▶ _DATASET_:
=-=-=

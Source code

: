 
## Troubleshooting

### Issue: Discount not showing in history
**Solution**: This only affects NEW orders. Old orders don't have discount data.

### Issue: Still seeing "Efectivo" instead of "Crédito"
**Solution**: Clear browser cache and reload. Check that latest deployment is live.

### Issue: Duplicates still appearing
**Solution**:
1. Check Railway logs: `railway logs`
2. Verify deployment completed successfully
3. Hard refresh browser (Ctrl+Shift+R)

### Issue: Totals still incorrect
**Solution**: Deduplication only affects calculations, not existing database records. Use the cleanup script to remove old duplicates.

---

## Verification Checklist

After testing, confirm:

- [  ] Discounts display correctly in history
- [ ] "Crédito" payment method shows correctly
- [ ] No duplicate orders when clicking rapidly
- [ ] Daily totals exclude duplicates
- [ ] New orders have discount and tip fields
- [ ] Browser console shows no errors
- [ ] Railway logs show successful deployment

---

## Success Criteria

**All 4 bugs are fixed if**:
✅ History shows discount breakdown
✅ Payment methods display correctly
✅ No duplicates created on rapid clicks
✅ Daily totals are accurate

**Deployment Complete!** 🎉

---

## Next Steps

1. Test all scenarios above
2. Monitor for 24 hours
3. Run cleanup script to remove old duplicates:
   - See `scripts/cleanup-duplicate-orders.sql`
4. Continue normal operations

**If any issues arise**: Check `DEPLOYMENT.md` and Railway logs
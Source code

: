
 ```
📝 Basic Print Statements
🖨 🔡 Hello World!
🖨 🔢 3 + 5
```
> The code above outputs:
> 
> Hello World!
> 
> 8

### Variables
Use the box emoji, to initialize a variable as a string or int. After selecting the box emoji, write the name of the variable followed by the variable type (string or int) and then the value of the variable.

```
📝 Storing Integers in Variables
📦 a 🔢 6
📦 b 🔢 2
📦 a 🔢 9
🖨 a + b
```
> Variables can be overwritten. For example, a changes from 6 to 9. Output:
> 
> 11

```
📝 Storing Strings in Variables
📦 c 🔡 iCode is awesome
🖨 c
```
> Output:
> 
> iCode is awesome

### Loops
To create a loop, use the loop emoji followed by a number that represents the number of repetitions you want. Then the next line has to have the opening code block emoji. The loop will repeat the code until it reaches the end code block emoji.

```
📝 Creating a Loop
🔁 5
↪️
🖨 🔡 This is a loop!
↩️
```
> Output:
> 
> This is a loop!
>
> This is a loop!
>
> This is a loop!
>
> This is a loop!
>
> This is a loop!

=-=-=

▶ _ASSIGNMENT_: From the records above, extract exactly and only the lines that begin at the line with "have discount data." and stop after the line with "### Issue: Totals still incorrect".

▶ _WORKED SOLUTION_:
**Solution**: This only affects NEW orders. Old orders don't have discount data.

### Issue: Still seeing "Efectivo" instead of "Crédito"
**Solution**: Clear browser cache and reload. Check that latest deployment is live.

### Issue: Duplicates still appearing
**Solution**:
1. Check Railway logs: `railway logs`
2. Verify deployment completed successfully
3. Hard refresh browser (Ctrl+Shift+R)

### Issue: Totals still incorrect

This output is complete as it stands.